Jakarta –
Mahasiswi Fakultas Hukum Universitas Jambi (FH Unja), berinisial RM, membagikan pengalaman getirnya menjadi korban tindak pidana perdagangan orang (TPPO) modus kerja magang ke Jerman lewat program Ferienjob. RM menyebut hidupnya luntang-lantung sejak awal ketibaan di Jerman, dan usai pulang ke Tanah Air pada 30 Desember, dia malah terlilit utang.
Janji upah kerja puluhan juta hanya isapan jempol belaka. RM mengaku agen yang menyalurkannya untuk Ferienjob di Jerman tidak memberinya pekerjaan yang jelas.
“Sebelum berangkat, saya sudah tanya ke contact person di flyer Ferienjob soal akomodasi, transportasi dan makan selama di Jerman bagaimana. Katanya gratis. Saya cuma harus siapin paspor dan visa. Pas sudah berjalan proses rekrutmen, kami diberi tahu nanti ada yang bantu dana talangan, yang katanya nanti pasti ketutup dengan gaji di Jerman,” kata RM kepada detikcom, Rabu (27/3/2024).

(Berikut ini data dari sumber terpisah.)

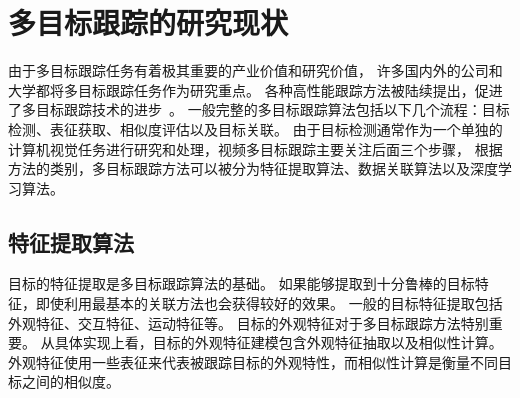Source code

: \section{多目标跟踪的研究现状}
由于多目标跟踪任务有着极其重要的产业价值和研究价值，
许多国内外的公司和大学都将多目标跟踪任务作为研究重点。
各种高性能跟踪方法被陆续提出，促进了多目标跟踪技术的进步~\cite{xu2020how,chen2019aggregate}。
一般完整的多目标跟踪算法包括以下几个流程：目标检测、表征获取、相似度评估以及目标关联。
由于目标检测通常作为一个单独的计算机视觉任务进行研究和处理，视频多目标跟踪主要关注后面三个步骤，
根据方法的类别，多目标跟踪方法可以被分为特征提取算法、数据关联算法以及深度学习算法。

\subsection{特征提取算法}
目标的特征提取是多目标跟踪算法的基础。
如果能够提取到十分鲁棒的目标特征，即使利用最基本的关联方法也会获得较好的效果。
一般的目标特征提取包括外观特征、交互特征、运动特征等。
%
目标的外观特征对于多目标跟踪方法特别重要。
从具体实现上看，目标的外观特征建模包含外观特征抽取以及相似性计算。
外观特征使用一些表征来代表被跟踪目标的外观特性，而相似性计算是衡量不同目标之间的相似度。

Perempuan berusia 22 tahun ini mengaku berangkat pada 11 Oktober 2023 karena agen menjanjikan sudah ada pekerjaan yang menunggunya di Jerman. Sesampainya di Jerman, dia menganggur karena pihak agensi mengatakan belum ada lowongan pekerjaan yang tersedia.

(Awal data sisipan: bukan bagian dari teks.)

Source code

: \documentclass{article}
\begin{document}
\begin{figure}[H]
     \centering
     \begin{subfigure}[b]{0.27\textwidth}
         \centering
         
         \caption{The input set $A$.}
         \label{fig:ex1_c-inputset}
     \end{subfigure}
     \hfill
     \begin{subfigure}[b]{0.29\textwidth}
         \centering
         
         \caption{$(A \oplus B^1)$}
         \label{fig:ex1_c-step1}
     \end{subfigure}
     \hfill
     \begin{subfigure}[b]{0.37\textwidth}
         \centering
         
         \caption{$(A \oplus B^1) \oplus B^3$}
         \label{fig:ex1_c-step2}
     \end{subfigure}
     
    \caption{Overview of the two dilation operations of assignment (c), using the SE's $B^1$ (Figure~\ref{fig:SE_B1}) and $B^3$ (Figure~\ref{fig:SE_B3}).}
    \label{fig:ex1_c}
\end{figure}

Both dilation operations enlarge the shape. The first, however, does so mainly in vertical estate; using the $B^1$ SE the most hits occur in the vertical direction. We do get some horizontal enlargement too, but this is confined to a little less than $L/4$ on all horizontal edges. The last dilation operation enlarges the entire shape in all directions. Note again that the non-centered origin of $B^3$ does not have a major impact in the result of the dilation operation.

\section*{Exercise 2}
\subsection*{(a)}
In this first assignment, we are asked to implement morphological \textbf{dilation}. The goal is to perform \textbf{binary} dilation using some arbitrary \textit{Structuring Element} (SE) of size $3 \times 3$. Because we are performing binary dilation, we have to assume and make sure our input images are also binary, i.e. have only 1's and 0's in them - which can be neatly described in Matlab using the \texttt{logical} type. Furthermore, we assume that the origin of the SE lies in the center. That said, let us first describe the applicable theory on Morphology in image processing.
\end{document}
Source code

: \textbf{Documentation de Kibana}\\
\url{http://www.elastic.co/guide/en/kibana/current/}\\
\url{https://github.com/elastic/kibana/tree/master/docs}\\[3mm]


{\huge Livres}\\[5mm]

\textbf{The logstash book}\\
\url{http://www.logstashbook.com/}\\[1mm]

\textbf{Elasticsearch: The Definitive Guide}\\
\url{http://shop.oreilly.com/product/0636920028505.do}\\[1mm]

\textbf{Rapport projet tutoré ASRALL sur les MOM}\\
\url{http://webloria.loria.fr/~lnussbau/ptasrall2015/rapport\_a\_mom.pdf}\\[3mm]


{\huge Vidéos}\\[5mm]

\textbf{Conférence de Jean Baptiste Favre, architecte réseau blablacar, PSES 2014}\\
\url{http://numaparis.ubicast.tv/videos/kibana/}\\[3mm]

“Nganggur di hotel itu dari tanggal 11 sampai 30 Oktober. Nah direntang waktu itu berpindah-pindah tempat tinggal, 4 sampai 5 kali antarkota yang jauh. Kadang ditempatin di hotel, kadang di apartemen. Makannya ya pakai apa yang ada, saya bawa mie instan, roti dari Indonesia, bawa itupun bertahan seminggu. Pernah dijanjikan uang makan 3 Euro per orang, itu juga dikasihnya cuma dua kali,” tutur dia.

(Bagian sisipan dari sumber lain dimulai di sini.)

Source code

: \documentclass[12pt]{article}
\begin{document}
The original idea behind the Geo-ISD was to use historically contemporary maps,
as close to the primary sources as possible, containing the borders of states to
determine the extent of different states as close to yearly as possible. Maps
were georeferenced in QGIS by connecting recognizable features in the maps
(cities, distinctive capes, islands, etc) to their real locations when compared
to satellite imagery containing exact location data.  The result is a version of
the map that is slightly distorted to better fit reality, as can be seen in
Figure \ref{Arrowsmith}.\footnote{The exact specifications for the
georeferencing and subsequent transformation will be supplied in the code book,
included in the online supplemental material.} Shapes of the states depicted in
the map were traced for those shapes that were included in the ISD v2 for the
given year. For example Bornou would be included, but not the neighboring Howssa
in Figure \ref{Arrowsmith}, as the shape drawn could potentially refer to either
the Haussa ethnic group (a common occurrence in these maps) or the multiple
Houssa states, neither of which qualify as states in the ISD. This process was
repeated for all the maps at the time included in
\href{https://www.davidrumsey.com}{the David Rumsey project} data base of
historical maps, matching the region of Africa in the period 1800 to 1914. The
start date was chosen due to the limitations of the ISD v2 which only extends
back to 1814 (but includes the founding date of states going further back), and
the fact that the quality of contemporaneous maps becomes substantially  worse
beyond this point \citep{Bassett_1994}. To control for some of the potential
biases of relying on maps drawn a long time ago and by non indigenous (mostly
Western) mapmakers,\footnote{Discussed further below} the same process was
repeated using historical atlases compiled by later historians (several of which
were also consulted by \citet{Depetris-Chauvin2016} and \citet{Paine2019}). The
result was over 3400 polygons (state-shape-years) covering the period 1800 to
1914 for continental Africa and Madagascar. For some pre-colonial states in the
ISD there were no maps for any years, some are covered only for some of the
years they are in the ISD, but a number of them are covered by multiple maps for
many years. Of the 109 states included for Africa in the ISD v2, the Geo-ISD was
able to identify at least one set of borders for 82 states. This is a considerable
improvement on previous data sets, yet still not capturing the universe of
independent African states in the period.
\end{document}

Agen Ferienjob di Jerman yang menampung RM dan teman-teman dari universitasnya adalah Brisk United GmbH. Sementara agen penyalurnya dari Indonesia ke Jerman adalah PT CVGen dan PT SHB.
Dalam rentang waktu tersebut RM dan teman-temannya merasa diterlantarkan dan hanya bisa menunggu informasi dari seorang pria Jerman yang merupakan perwakilan agensi Brisk United GmbH. Lalu pada hari terakhir di Oktober 2023, barulah RM mendapatkan kerja sebagai buruh di perusahaan logistik.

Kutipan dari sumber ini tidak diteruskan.